FELLINI SATYRICON POLITIKON

a cura di Angelo Olivieri
Unmondoaparte

94 pag. - 10 euro.


 

Il volume vuole esplorare uno dei lati meno conosciuti di Fellini, ossia il Fellini vignettista, la matita pungente che negli anni a cavallo della guerra fu al servizio di storiche riviste umoristiche come Il Marc'Aurelio o il Travaso. I suoi disegni non hanno risparmiato nessuno, dagli americani ai comunisti, dai liberali fino ai democristiani (anche in quel grande film-vignetta che sarà Le tentazioni del dottor Antonio), ed è impossibile non scorgervi molte invenzioni che ritroveremo nell'opera del Fellini regista, un regista che peraltro continuerà ad usare la matita come strumento espressivo per tutta la sua carriera.

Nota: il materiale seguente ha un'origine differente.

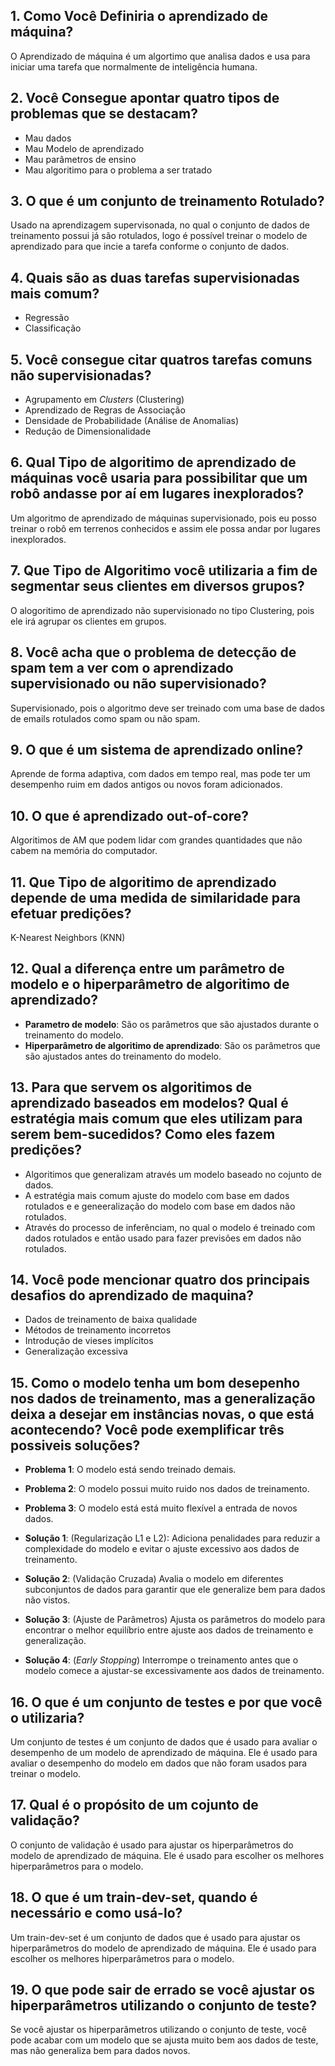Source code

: ## 1. Como Você Definiria o aprendizado de máquina?
O Aprendizado de máquina é um algortimo que analisa dados e usa para iniciar uma 
tarefa que normalmente de inteligência humana.

## 2. Você Consegue apontar quatro tipos de problemas que se destacam?
 - Mau dados
 - Mau Modelo de aprendizado
 - Mau parâmetros de ensino
 - Mau algoritimo para o problema a ser tratado

## 3. O que é um conjunto de treinamento Rotulado?
Usado na aprendizagem supervisonada, no qual o conjunto de dados de treinamento possui já são rotulados, logo é possível treinar o modelo de aprendizado para que incie a tarefa conforme o conjunto de dados.

## 4. Quais são as duas tarefas supervisionadas mais comum?
- Regressão
- Classificação

## 5. Você consegue citar quatros tarefas comuns não supervisionadas?
- Agrupamento em _Clusters_ (Clustering)
- Aprendizado de Regras de Associação
- Densidade de Probabilidade (Análise de Anomalias)
- Redução de Dimensionalidade 

## 6. Qual Tipo de algoritimo de aprendizado de máquinas você usaria para possibilitar que um robô andasse por aí em lugares inexplorados?
Um algoritmo de aprendizado de máquinas supervisionado, pois eu posso treinar o robô em terrenos conhecidos e assim ele possa andar por lugares inexplorados.

## 7. Que Tipo de Algoritimo você utilizaria a fim de segmentar seus clientes em diversos grupos?
O alogoritimo de aprendizado não supervisionado no tipo Clustering, pois ele irá agrupar os clientes em grupos.

## 8. Você acha que o problema de detecção de spam tem a ver com o aprendizado supervisionado ou não supervisionado?
Supervisionado, pois o algoritmo deve ser treinado com uma base de dados de emails rotulados como spam ou não spam.

## 9. O que é um sistema de aprendizado online?
Aprende de forma adaptiva, com dados em tempo real, mas pode ter um desempenho ruim em dados antigos ou novos foram adicionados.

## 10. O que é aprendizado out-of-core?
Algoritimos de AM que podem lidar com grandes quantidades que não cabem na memória do computador.

## 11. Que Tipo de algoritimo de aprendizado depende de uma medida de similaridade para efetuar predições?
K-Nearest Neighbors (KNN)

## 12. Qual a diferença entre um parâmetro de modelo e o hiperparâmetro de algoritimo de aprendizado?
- **Parametro de modelo**: São os parâmetros que são ajustados durante o treinamento do modelo.
- **Hiperparâmetro de algoritimo de aprendizado**: São os parâmetros que são ajustados antes do treinamento do modelo.

## 13. Para que servem os algoritimos de aprendizado baseados em modelos? Qual é estratégia mais comum que eles utilizam para serem bem-sucedidos? Como eles fazem predições?
 - Algoritimos que generalizam através um modelo baseado no cojunto de dados.
 - A estratégia mais comum ajuste do modelo com base em dados rotulados e e geneeralização do modelo com base em dados não rotulados.
 - Através do processo de inferênciam, no qual o modelo é treinado com dados rotulados e então usado para fazer previsões em dados não rotulados.

## 14. Você pode mencionar quatro dos principais desafios do aprendizado de maquina?
- Dados de treinamento de baixa qualidade
- Métodos de treinamento incorretos
- Introdução de vieses implícitos
- Generalização excessiva

## 15. Como o modelo tenha um bom desepenho nos dados de treinamento, mas a generalização deixa a desejar em instâncias novas, o que está acontecendo? Você pode exemplificar três possiveis soluções?
- **Problema 1**: O modelo está sendo treinado demais.
- **Problema 2**: O modelo possui muito ruido nos dados de treinamento.
- **Problema 3**: O modelo está está muito flexível a entrada de novos dados.

- **Solução 1**: (Regularização L1 e L2): Adiciona penalidades para reduzir a complexidade do modelo e evitar o ajuste excessivo aos dados de treinamento.
- **Solução 2**: (Validação Cruzada) Avalia o modelo em diferentes subconjuntos de dados para garantir que ele generalize bem para dados não vistos.
- **Solução 3**: (Ajuste de Parâmetros) Ajusta os parâmetros do modelo para encontrar o melhor equilíbrio entre ajuste aos dados de treinamento e generalização.
- **Solução 4**: (_Early Stopping_) Interrompe o treinamento antes que o modelo comece a ajustar-se excessivamente aos dados de treinamento.

## 16. O que é um conjunto de testes e por que você o utilizaria?
Um conjunto de testes é um conjunto de dados que é usado para avaliar o desempenho de um modelo de aprendizado de máquina. Ele é usado para avaliar o desempenho do modelo em dados que não foram usados para treinar o modelo.
## 17. Qual é o propósito de um cojunto de validação?
O conjunto de validação é usado para ajustar os hiperparâmetros do modelo de aprendizado de máquina. Ele é usado para escolher os melhores hiperparâmetros para o modelo.
## 18. O que é um train-dev-set, quando é necessário e como usá-lo?
Um train-dev-set é um conjunto de dados que é usado para ajustar os hiperparâmetros do modelo de aprendizado de máquina. Ele é usado para escolher os melhores hiperparâmetros para o modelo.
## 19. O que pode sair de errado se você ajustar os hiperparâmetros utilizando o conjunto de teste?
Se você ajustar os hiperparâmetros utilizando o conjunto de teste, você pode acabar com um modelo que se ajusta muito bem aos dados de teste, mas não generaliza bem para dados novos.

L'autore del libro, Angelo Olivieri, umorista e disegnatore egli stesso, ripercorre questa pagina creativa del grande cineasta con passione e dovizia di dettagli, presentando molte delle vignette più significative di quegli anni e regalando ai lettori un'intervista inedita realizzata nel 1981, in cui Fellini rievoca aneddoti e impressioni dell'epoca, dall'esperienza del "Funny Face Shop", la bottega di caricature per i soldati americani, all'amicizia con i grandi umoristi compagni di strada, come Guglielmo Guasta o Attalo.

 

 

Angelo Olivieri ha esordito negli anni sessanta come cartoonist sulle maggiori testate nazionali (dal Marc'Aurelio a Il Male). Divenuto in seguito storico di spettacolo e di politica, ha firmato numerosi libri bene accolti da pubblico e critica, ottenendo, tra gli altri, il premio di satira politica a Forte dei Marmi. Curatore di mostre per il Comune di Firenze e la Biennale di Venezia, ha collaborato con il Festival Internazionale di Cinema Sportivo di Torino.